Absolute standard curve series (from 10
1
to 10
6
copies/?L) were constructed by quantifying the pNL4-3 HIG and pROD HIG plasmids with
the Qubit dsDNA HS Assay Kit (Life Technologies). We found that the level of plasmid
carryover for HIV-1 was 0.2% when measured by either method, while the level of carryover
was 2.8 or 1.4% for HIV-2, depending on the approach used (Additional file 1: Table S1). These results are comparable to those obtained in a similar study of
HIV-1 mutagenesis 5] and are too low to significantly affect measured mutation frequencies.

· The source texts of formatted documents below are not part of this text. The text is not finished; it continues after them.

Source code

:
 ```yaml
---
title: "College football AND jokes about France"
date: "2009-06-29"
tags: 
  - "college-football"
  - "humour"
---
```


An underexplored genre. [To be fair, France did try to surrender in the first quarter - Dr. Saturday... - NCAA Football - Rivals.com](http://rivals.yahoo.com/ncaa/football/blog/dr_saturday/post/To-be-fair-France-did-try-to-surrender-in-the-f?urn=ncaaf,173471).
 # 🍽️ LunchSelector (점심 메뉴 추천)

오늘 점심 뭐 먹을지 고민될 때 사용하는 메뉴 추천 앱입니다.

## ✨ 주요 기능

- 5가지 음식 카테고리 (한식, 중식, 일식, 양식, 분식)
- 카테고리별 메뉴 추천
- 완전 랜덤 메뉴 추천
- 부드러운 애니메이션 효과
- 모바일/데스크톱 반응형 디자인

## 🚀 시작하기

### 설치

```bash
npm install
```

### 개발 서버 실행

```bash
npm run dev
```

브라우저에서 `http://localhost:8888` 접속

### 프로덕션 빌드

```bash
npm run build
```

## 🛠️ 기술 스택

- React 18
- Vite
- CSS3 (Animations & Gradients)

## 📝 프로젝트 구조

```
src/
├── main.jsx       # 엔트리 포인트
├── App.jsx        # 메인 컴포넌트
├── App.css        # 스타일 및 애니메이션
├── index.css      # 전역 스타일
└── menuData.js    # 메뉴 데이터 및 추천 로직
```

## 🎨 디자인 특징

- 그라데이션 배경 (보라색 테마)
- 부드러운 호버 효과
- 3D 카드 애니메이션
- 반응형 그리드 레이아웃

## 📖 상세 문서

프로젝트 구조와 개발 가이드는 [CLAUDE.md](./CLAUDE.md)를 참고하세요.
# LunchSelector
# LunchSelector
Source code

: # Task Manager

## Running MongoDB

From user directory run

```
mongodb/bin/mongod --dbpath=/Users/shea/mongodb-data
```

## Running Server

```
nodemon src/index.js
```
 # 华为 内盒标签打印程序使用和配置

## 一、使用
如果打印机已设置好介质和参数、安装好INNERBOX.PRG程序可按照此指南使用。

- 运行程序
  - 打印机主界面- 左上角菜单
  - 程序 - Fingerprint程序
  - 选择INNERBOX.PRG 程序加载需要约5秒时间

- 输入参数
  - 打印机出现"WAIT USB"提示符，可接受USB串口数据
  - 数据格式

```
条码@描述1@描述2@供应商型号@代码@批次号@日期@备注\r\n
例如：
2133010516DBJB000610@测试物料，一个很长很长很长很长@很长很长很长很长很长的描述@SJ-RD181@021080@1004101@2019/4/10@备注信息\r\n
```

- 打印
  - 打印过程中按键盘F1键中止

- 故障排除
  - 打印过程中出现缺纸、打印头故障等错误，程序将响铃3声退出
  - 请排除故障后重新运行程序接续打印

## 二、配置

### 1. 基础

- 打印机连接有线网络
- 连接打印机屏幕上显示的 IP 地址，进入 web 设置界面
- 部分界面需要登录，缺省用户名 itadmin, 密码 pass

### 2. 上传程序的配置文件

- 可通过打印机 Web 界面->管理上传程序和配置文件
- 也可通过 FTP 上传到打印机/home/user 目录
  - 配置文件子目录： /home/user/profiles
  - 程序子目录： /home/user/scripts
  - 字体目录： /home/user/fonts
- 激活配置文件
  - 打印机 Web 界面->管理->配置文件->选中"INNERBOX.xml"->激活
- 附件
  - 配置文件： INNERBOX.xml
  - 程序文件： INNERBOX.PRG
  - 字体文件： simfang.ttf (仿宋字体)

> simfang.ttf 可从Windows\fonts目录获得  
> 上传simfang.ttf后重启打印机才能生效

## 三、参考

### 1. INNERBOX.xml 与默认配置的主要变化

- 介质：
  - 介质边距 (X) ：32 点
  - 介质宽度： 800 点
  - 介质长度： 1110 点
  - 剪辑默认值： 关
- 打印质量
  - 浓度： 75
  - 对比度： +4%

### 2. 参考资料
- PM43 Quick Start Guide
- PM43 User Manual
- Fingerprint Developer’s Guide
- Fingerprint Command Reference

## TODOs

Amplifications for Illumina sequencing

PCR was performed on five small (~150–170 bp) amplicons (Gag, Vif, HSA, EGFP-1, EGFP-2)
for each sample, with HIV-1 and 2 amplicons positioned in homologous locations. All
forward primers contained 5-base barcodes (differing by at least two bases) to allow
demultiplexing of pooled PCR products. All primer and barcode sequences are listed
in Additional file 11: Table S6. Barcodes were randomly generated using a program written by Luca Comai
and Tyson Howell (http://comailab.genomecenter.ucdavis.edu/index.php/Barcode_generator) 73]. PCR was performed using the Phusion Hot Start II High-Fidelity DNA Polymerase (Fisher
Scientific; Pittsburgh, PA, USA). PCR reactions were performed with 8 µL of genomic
DNA (~50,000 target copies), 500 nM of each primer, and a final volume of 50 µL/reaction.
The cycling conditions used were an initial denaturation of 98°C 30 s, 30 cycles of
98°C 10 s/56°C 30 s/72°C 15 s, and a final extension of 72°C 10 min. All PCR reactions
were performed in triplicate to reduce the risk of clonal amplification, and the products
were pooled after amplification. Negative control reactions were performed lacking
template or with genomic DNA from uninfected cells.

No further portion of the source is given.